Materials provided.
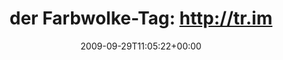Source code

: ---
retweeted: false
source: <a href="http://twitter.com" rel="nofollow">Twitter Web Client</a>
entities:
  hashtags: []
  symbols: []
  user_mentions:
  - name: David Rosa
    screen_name: ritman77
    indices:
    - '42'
    - '51'
    id_str: '800891891759710208'
    id: '800891891759710208'
  urls: []
display_text_range:
- '0'
- '52'
favorite_count: '0'
id_str: '4467558687'
truncated: false
retweet_count: '0'
id: '4467558687'
created_at: Tue Sep 29 11:05:22 +0000 2009
favorited: false
full_text: 'der Farbwolke-Tag: http://tr.im/A5pC (via [@ritman77](https://twitter.com/ritman77))'
lang: da
tags:
- pesos:twitter
date: '2009-09-29T11:05:22+00:00'
src: https://twitter.com/bascht/status/4467558687
original_url: https://twitter.com/bascht/status/4467558687
type: twitter_tweet
text: 'der Farbwolke-Tag: http://tr.im/A5pC (via [@ritman77](https://twitter.com/ritman77))'
title: 'der Farbwolke-Tag: http://tr.im'

---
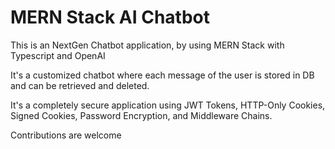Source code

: 
# MERN Stack AI Chatbot

This is an NextGen Chatbot application, by using MERN Stack with Typescript and OpenAI

It's a customized chatbot where each message of the user is stored in DB and can be retrieved and deleted.

It's a completely secure application using JWT Tokens, HTTP-Only Cookies, Signed Cookies, Password Encryption, and Middleware Chains.

Contributions are welcome

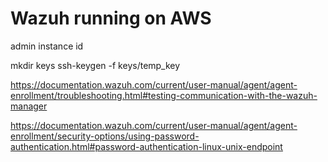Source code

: # Wazuh running on AWS

admin
instance id

mkdir keys
ssh-keygen -f keys/temp_key

https://documentation.wazuh.com/current/user-manual/agent/agent-enrollment/troubleshooting.html#testing-communication-with-the-wazuh-manager

https://documentation.wazuh.com/current/user-manual/agent/agent-enrollment/security-options/using-password-authentication.html#password-authentication-linux-unix-endpoint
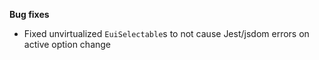 **Bug fixes**

- Fixed unvirtualized `EuiSelectable`s to not cause Jest/jsdom errors on active option change
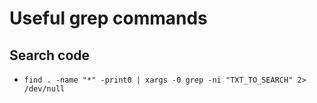 # Useful grep commands

## Search code

* `find . -name "*" -print0 | xargs -0 grep -ni "TXT_TO_SEARCH" 2> /dev/null`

What this task involves.
Drop the images and repeat the data exactly.

Task response.
Source code

: ---
retweeted: false
source: <a href="http://twitter.com" rel="nofollow">Twitter Web Client</a>
entities:
  hashtags: []
  symbols: []
  user_mentions:
  - name: David Rosa
    screen_name: ritman77
    indices:
    - '42'
    - '51'
    id_str: '800891891759710208'
    id: '800891891759710208'
  urls: []
display_text_range:
- '0'
- '52'
favorite_count: '0'
id_str: '4467558687'
truncated: false
retweet_count: '0'
id: '4467558687'
created_at: Tue Sep 29 11:05:22 +0000 2009
favorited: false
full_text: 'der Farbwolke-Tag: http://tr.im/A5pC (via [@ritman77](https://twitter.com/ritman77))'
lang: da
tags:
- pesos:twitter
date: '2009-09-29T11:05:22+00:00'
src: https://twitter.com/bascht/status/4467558687
original_url: https://twitter.com/bascht/status/4467558687
type: twitter_tweet
text: 'der Farbwolke-Tag: http://tr.im/A5pC (via [@ritman77](https://twitter.com/ritman77))'
title: 'der Farbwolke-Tag: http://tr.im'

---
Source code

: 
# MERN Stack AI Chatbot

This is an NextGen Chatbot application, by using MERN Stack with Typescript and OpenAI

It's a customized chatbot where each message of the user is stored in DB and can be retrieved and deleted.

It's a completely secure application using JWT Tokens, HTTP-Only Cookies, Signed Cookies, Password Encryption, and Middleware Chains.

Contributions are welcome

Source code

: # Wazuh running on AWS

admin
instance id

mkdir keys
ssh-keygen -f keys/temp_key

https://documentation.wazuh.com/current/user-manual/agent/agent-enrollment/troubleshooting.html#testing-communication-with-the-wazuh-manager

https://documentation.wazuh.com/current/user-manual/agent/agent-enrollment/security-options/using-password-authentication.html#password-authentication-linux-unix-endpoint
 **Bug fixes**

- Fixed unvirtualized `EuiSelectable`s to not cause Jest/jsdom errors on active option change
 # Useful grep commands

## Search code

* `find . -name "*" -print0 | xargs -0 grep -ni "TXT_TO_SEARCH" 2> /dev/null`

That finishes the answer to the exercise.